PONTO A PONTO
Enquanto
três camelos invadiam o aeroporto do Cairo e o pessoal de terra loucamente
tentava apanhar os animais
eu
limpava as minhas unhas
quando
acabava de ser identificada a casa onde viveu Miguel Cervantes, em Alcalá de
Henares
eu
saía para o campo com Rufino Tamayo
enquanto
um português vivia trinta anos com uma bala alojada num pulmão
chegava eu ao conhecimento das coisas
Agora
já não há braseiros e os destroços foram removidos
os
animais espantaram-se
e
como se isso não fosse desde já um admirável e surpreendente esforço na nossa
acção de escritores
afogado num poço canta um homem
ORADOUR-SUR-GLANE
gritos
brancos gritos pardos gritos pretos
não mais haverá braseiros - os destroços foram
removidos
E
não esquecendo o esforço daquele outro
que
para aquecer o ambiente apareceu morto
e não enviou convite nem notícia a ninguém
Mundo mundo vasto mundo
(Carlos Drummond de Andrade)
os conspiradores conspiram
os transpiradores transpiram
os transformadores aspiram
e
Deus acolhe tudo num grande cesto especial
A
lei da gravidade dos teus olhos, mãe,
a
lei da gravidade... Aqui está: é um poeta
num
barco a gasolina não não não é um operário
com
um martelo na mão muito depressa
os
automóveis passam o rapazio grita
o
criado serve (se não servisse, morria)
os
olhos em vão rebentam a pessoa levantou-se
tantas crianças meu Deus lá vai o meu amor
Também ele passou trezentas vezes a
rampa
-
que estranhas coisas passaram!
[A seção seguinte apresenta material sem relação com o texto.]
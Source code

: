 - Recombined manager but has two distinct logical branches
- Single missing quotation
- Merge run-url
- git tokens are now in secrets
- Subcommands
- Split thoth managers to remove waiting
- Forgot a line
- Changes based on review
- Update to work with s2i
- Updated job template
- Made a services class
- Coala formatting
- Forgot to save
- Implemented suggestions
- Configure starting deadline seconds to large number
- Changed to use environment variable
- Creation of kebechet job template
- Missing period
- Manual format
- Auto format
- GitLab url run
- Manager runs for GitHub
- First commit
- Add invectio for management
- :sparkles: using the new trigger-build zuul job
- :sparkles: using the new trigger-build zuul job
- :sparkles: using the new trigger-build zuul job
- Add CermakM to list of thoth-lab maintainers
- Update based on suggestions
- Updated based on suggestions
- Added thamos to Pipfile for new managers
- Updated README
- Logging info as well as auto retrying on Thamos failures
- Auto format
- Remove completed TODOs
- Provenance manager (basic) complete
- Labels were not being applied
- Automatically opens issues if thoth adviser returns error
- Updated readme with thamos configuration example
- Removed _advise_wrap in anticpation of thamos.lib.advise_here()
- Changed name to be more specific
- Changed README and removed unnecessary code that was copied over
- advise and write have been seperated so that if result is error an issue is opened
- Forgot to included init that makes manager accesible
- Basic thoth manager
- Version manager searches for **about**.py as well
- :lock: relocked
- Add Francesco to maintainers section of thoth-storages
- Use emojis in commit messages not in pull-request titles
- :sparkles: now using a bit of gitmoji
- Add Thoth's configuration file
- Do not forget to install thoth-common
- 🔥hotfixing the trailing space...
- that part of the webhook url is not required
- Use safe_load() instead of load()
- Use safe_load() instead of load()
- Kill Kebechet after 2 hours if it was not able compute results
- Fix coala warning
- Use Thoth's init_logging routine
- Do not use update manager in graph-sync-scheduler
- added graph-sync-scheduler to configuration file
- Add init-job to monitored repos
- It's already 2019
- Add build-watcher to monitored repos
Os poetas é que sabem
Construção
construção
progresso no transporte
ORADOUR-SUR-GLANE
Sou
viens-toi
REMEMBER
Janeiro, 1953
in “Revista Árvore” - 1953
MÁRIO
CESARINY, poeta e pintor surrealista (Lisboa, Portugal, 1923 –
2006).
ANTÓNIO
MARIA LISBOA, poeta (Lisboa, Portugal, 1928 – 1953)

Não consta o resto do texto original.